While the HPV vaccine has been shown to be both safe and effective, the unfortunate reality is that only about 40% of boys and girls in the U.S. are fully protected with the recommended 2 or 3 doses of HPV vaccine.  This is unfortunate because we know that 9 out of 10 adults will have an HPV infection at some point in their lifetime.

6-reasons-listicle-04Many of these HPV infections may eventually clear up on their own. However, the fact remains that some infections will develop into dangerous cancers years, or even decades, after initial exposure. While doctors routinely screen for cervical cancer, there are no recommended cancer screening tests for the other 20,000 cases of cancers caused by HPV infections each year in the United States. Considering that there are often no early symptoms of these cancers, many of these cases will go undetected until they have progressed to a late and dangerous stage.

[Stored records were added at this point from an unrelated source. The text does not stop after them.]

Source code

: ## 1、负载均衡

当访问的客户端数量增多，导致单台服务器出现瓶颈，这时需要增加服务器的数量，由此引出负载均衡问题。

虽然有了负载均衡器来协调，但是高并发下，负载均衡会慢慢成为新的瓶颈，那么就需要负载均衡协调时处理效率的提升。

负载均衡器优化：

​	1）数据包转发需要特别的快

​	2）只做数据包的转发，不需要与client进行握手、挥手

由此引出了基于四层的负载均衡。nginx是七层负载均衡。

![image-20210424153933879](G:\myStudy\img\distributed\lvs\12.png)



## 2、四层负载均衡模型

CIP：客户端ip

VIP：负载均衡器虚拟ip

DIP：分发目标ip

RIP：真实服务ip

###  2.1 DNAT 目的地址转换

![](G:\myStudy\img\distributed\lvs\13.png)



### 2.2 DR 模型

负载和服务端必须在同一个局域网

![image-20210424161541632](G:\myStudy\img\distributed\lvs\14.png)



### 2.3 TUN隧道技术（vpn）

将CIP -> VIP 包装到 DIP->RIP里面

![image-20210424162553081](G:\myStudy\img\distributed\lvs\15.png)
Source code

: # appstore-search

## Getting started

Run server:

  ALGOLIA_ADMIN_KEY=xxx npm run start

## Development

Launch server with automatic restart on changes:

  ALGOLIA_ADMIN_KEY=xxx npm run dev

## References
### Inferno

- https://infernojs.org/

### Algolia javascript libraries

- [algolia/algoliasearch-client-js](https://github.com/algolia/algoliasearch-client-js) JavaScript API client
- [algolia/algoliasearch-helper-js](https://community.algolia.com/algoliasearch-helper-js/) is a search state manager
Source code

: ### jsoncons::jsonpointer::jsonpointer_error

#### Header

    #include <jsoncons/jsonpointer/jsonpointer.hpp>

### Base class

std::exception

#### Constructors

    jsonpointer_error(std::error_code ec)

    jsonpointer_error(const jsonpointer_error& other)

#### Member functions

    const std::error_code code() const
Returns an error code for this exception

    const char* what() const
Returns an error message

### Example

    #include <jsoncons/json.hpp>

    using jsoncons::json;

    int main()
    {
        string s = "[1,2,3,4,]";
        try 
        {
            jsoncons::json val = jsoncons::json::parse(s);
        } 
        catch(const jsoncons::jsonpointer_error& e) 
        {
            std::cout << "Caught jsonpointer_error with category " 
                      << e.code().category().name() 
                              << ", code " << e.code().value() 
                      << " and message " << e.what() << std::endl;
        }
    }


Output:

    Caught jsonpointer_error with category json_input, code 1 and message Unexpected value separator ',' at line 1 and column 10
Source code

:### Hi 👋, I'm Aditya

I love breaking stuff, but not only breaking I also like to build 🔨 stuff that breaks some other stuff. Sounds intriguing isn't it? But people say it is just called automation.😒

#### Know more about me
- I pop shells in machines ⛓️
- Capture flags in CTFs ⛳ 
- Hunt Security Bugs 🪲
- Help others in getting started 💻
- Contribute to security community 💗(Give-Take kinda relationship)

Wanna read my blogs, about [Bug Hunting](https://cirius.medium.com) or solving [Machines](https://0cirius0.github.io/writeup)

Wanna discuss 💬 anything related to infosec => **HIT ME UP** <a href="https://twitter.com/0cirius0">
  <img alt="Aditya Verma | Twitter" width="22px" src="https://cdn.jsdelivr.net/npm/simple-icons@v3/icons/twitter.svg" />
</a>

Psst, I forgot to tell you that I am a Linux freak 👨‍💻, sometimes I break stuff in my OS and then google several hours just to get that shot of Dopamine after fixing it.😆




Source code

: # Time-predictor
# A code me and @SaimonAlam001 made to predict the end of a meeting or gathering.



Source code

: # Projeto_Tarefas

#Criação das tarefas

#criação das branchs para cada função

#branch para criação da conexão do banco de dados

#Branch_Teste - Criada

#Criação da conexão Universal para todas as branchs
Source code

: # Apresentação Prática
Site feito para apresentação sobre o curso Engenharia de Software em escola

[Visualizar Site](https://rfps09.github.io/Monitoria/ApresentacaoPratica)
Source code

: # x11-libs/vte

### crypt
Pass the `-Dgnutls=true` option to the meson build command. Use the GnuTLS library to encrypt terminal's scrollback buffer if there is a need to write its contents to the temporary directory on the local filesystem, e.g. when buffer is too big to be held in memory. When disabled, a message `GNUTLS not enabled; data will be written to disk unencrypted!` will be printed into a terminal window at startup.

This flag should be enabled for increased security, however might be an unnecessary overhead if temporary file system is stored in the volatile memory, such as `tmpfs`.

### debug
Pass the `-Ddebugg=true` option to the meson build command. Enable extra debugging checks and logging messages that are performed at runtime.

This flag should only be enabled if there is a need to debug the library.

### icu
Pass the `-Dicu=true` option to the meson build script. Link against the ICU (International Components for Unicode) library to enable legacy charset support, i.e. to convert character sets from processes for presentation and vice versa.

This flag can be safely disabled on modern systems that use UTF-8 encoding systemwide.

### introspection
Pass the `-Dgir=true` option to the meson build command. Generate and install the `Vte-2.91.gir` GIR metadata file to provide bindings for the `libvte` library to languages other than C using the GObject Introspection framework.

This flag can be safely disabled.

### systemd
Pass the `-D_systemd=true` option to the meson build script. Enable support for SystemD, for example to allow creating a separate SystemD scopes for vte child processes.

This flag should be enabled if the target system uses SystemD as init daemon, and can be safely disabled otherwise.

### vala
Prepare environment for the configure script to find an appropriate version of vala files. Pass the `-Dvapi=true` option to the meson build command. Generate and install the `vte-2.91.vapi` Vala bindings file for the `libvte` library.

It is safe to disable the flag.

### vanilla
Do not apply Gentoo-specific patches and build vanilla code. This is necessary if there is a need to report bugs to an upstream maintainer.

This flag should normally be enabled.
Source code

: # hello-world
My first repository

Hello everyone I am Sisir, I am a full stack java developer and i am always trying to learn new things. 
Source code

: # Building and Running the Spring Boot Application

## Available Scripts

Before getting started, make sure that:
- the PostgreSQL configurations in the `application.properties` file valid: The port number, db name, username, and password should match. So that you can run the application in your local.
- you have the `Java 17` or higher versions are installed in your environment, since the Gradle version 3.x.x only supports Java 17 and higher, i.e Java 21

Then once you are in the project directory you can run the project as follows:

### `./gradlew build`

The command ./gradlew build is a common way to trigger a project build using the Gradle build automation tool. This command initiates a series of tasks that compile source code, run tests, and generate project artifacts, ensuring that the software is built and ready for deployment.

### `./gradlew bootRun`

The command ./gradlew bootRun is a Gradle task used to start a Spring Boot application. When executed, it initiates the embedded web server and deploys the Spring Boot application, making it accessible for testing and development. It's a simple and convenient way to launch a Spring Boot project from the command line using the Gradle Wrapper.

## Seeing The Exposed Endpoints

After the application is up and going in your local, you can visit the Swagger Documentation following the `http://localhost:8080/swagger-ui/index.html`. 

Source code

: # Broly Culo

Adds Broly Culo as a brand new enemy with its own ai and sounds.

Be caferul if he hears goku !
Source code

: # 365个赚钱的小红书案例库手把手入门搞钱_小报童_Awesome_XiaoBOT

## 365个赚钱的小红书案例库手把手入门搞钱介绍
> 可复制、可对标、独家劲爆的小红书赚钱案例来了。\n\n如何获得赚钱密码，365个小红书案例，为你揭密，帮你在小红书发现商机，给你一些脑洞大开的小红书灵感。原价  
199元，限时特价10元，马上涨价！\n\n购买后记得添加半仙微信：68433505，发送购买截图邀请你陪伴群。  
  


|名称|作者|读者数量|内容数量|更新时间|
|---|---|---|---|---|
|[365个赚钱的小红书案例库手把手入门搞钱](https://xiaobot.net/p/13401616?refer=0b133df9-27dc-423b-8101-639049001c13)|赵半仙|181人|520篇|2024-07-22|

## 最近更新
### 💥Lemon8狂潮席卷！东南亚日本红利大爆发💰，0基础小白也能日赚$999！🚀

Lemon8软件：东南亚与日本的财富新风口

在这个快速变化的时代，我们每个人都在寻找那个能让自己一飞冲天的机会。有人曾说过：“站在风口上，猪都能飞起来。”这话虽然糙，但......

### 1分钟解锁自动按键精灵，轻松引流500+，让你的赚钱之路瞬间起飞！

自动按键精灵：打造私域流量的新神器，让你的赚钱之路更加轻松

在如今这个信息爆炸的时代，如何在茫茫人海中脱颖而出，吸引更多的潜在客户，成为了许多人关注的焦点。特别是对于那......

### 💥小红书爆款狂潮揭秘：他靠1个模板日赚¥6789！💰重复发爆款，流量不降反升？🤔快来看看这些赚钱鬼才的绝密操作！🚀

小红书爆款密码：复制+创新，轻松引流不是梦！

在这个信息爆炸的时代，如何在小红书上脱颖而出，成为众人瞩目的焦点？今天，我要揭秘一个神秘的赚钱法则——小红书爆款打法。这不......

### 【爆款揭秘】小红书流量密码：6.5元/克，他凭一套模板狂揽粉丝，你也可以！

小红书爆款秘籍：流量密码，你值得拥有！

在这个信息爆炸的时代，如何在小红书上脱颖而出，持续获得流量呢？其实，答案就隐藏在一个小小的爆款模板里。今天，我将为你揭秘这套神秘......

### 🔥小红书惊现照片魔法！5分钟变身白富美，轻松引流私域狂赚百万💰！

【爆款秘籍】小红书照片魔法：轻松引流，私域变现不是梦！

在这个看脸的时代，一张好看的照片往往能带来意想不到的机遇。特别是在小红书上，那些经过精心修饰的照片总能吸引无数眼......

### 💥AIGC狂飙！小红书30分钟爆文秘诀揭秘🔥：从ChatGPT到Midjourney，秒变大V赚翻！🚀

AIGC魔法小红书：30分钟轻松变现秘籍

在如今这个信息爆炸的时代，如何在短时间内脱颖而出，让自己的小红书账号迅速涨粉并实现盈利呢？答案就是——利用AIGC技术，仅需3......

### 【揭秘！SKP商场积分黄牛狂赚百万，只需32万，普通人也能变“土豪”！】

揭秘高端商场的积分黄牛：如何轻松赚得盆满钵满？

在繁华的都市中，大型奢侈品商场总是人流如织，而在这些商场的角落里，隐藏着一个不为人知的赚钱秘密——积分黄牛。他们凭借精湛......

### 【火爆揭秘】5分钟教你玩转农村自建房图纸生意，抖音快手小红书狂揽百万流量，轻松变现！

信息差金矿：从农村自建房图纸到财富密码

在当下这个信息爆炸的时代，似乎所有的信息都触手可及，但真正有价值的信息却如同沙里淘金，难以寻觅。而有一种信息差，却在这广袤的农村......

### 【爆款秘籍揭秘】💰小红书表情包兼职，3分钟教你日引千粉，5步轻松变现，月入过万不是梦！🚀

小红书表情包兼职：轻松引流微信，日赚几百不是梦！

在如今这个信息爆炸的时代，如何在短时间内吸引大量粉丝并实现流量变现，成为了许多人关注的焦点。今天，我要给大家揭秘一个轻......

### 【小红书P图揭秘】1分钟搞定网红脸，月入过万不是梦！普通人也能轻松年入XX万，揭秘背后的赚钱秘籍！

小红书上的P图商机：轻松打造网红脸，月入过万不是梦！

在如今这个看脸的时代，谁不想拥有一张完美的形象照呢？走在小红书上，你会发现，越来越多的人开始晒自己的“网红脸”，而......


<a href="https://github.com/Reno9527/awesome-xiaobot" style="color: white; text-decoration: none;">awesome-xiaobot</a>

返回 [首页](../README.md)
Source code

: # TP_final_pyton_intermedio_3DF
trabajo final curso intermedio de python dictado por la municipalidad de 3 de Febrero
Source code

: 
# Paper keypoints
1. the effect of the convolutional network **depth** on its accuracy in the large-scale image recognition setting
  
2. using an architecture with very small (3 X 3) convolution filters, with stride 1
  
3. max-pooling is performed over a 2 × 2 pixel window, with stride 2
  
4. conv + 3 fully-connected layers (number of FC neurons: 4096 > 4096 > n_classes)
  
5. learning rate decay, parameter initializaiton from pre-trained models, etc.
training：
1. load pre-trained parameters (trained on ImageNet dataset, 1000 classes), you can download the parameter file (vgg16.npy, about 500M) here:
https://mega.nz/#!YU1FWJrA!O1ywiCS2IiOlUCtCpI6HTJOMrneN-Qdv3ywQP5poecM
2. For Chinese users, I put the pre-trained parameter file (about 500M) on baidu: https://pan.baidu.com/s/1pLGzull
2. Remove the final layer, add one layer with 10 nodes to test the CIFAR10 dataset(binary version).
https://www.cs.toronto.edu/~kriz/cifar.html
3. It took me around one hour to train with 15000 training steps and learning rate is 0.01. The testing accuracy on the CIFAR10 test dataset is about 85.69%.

This is why HPV vaccination is so important.  Preventing cancer is always better than treating it. 

 

So how can you help the American Cancer Society in their goal to end HPV cancers?

 

Parents:

Educate yourself about HPV and make sure the children in your life are vaccinated. Read some of the most common myths about HPV vaccine here and help to dispel these myths by sharing accurate and evidence-based information about HPV and HPV vaccination with your friends and family.

Learn more about HPV and HPV vaccination, by reviewing the informative new resources that have been developed as part of the American Cancer Society’s Mission:HPV Cancer Free campaign, to include the following:

Also, hear the stories of HPV cancer survivors and the providers who have cared for them to consider why prevention is critical in our fight to end cancer.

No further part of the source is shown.